Come premia un successo e come reagisce ad un insuccesso di un suo collaboratore?
Credo che il successo, specie quello conseguito a valle di un raggiungimento di un obiettivo importante o a seguito di una proposta di un’idea di ricerca innovativa, vada sempre premiato, non solo riconoscendolo apertamente come tale, ma anche utilizzando opportunamente i sistemi di incentivazione e con opportunità di crescita professionale. Nel caso invece di un insuccesso sono solito esaminare insieme ai miei collaboratori le motivazioni che stanno dietro questo ed in molti casi sono pronto a concedere una seconda opportunità, perché il collaboratore possa provare le sue capacità e riprendere fiducia in se stesso.

L’azienda vincente è composta da fuoriclasse?
L’azienda vincente deve avere dei fuoriclasse, ma deve anche saper valorizzare e trarre il meglio da tutta la squadra, nella quale un ruolo fondamentale è svolto anche da chi ricopre ruoli più operativi.

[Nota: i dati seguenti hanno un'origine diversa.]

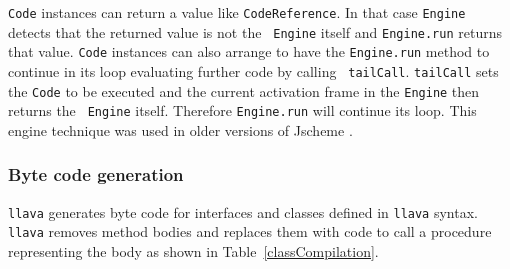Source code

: \documentclass{acm-final/sig-alternate-modified}
\begin{document}
{\tt Code} instances can return a value like {\tt CodeReference}.  In
that case {\tt Engine} detects that the returned value is not the {\tt
Engine} itself and {\tt Engine.run} returns that value.  {\tt Code}
instances can also arrange to have the {\tt Engine.run} method to
continue in its loop evaluating further code by calling {\tt
tailCall}.  {\tt tailCall} sets the {\tt Code} to be executed and the
current activation frame in the {\tt Engine} then returns the {\tt
Engine} itself.  Therefore {\tt Engine.run} will continue its loop.
This engine technique was used in older versions of Jscheme
\cite{JschemeEngine}.

\subsubsection{Byte code generation}

{\tt llava} generates byte code for interfaces and classes defined in
{\tt llava} syntax.  {\tt llava} removes method bodies and replaces
them with code to call a procedure representing the body as shown in
Table~\ref{classCompilation}.
\end{document}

Chris Argyris, docente di management ad Harvard, parla del management team come di un mito, rilevando come in realtà “sotto pressione la maggior parte dei gruppi di dirigenti si sgretola”. I team, per funzionare correttamente, richiederebbero una buona dose di self-leadership, vale a dire la possibilità e capacità di un’effettiva autogestione. Cosa pensa al riguardo?
Sono d’accordo sulla self leadership, ovvero sulla capacità dei singoli e dei team di auto-gestirsi e di reagire alle difficoltà e alla pressione, che spesso deriva dall’operare in situazioni critiche per raggiungere obiettivi sfidanti. Non sono però pienamente d’accordo sull’assunto che sotto pressione i manager si sgretolino in maniera inequivocabile, perché credo che anzi la pressione faccia parte del nostro “modus operandi”, ovvero del contesto altamente competitivo nel quale siamo chiamati a svolgere la nostra attività professionale.

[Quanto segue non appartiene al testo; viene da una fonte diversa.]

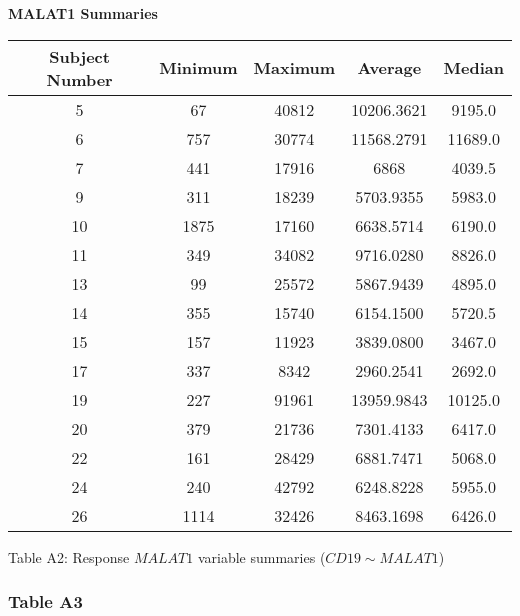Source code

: \documentclass[12pt,]{article}
\begin{document}
\begin{center}

\textbf{\large{MALAT1 Summaries}}

\begin{tabular}{|c|c|c|c|c|}
\hline 
Subject Number & Minimum & Maximum & Average & Median \\ 
\hline
\hline
5  & 67 & 40812 & 10206.3621 & 9195.0 \\ 
\hline 
6  & 757 & 30774 & 11568.2791 & 11689.0 \\ 
\hline 
7  & 441 & 17916 & 6868 & 4039.5 \\ 
\hline 
9  & 311 & 18239 & 5703.9355 & 5983.0 \\ 
\hline 
10 & 1875 & 17160 & 6638.5714 & 6190.0 \\ 
\hline
11 & 349 & 34082 & 9716.0280 & 8826.0 \\ 
\hline 
13 & 99 & 25572 & 5867.9439 & 4895.0 \\ 
\hline 
14 & 355 & 15740 & 6154.1500 & 5720.5 \\ 
\hline 
15 & 157 & 11923 & 3839.0800 & 3467.0 \\ 
\hline 
17 & 337 & 8342 & 2960.2541 & 2692.0 \\ 
\hline 
19 & 227 & 91961 & 13959.9843 & 10125.0 \\ 
\hline 
20 & 379 & 21736 & 7301.4133 & 6417.0 \\ 
\hline 
22 & 161 & 28429 & 6881.7471 & 5068.0 \\ 
\hline 
24 & 240 & 42792 & 6248.8228 & 5955.0 \\ 
\hline 
26 & 1114 & 32426 & 8463.1698 & 6426.0 \\ 
\hline  
\end{tabular}

\vspace{5pt}

Table A2: Response $MALAT1$ variable summaries ($CD19 \sim MALAT1$)

\end{center}

\newpage

\hypertarget{table-a3}{%
\subsubsection{Table A3}\label{table-a3}}
\end{document}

Considera il ruolo di un manager più vicino a quello del direttore di un’orchestra sinfonica, dello skipper di una barca da competizione o dell’allenatore di una squadra di calcio?
Senza ombra di dubbio direi che noi manager di TILAB siamo più simili allo skipper di una barca da competizione. Mi piace essere paragonati all’amico Giovanni Soldini, che da anni come TILAB supportiamo sul piano tecnologico nelle sue prodigiose regate oltreoceano. Come un buono skipper deve saper guardare sempre lontano, anche noi infatti siamo portati, nella previsione del futuro tecnologico, alla creazione di sistemi e servizi di telecomunicazioni che soddisfino non solo i bisogni di comunicazione dell’oggi ma anche quelli del domani. Dobbiamo essere sempre flessibili e pronti per poter adattare immediatamente la rotta della barca/azienda al variare delle condizioni atmosferiche/di mercato; dobbiamo saper gestire, anche in situazioni critiche, un team di persone competenti e che, spesso nelle singole tematiche, potrebbero essere “dei battitori liberi” che però, in un’ottica di business vincente, devono essere inseriti in una squadra con un’unica meta…se così non fossimo non potremmo sviluppare l’innovazione. E poi, per chiudere con una battuta, noi skipper possiamo anche accettare qualche “stecca” da parte dei membri dell’equipaggio, che credo difficilmente possa essere sopportata da un direttore d’orchestra!

Uno degli autori di questo questionario-guida ha osservato “il manager impegnato a fare coaching quando realizza i risultati”? Cosa risponde alla provocazione?
Premesso che è indubbio che fare coaching aiuti a raggiungere i risultati, e che è basilare il learning by doing, al contrario non è invece certo che il conseguimento di un risultato implichi necessariamente lo spirito di squadra. In altre parole credo che l’attenzione esclusiva ai risultati, se non ben bilanciata con la valorizzazione dell’apporto dato dalla squadra al risultato conseguito, possa in qualche caso produrre anche un effetto negativo sul team stesso. Al contrario il coaching aiuta nei risultati a breve e fa crescere le individualità e la squadra per le sfide future.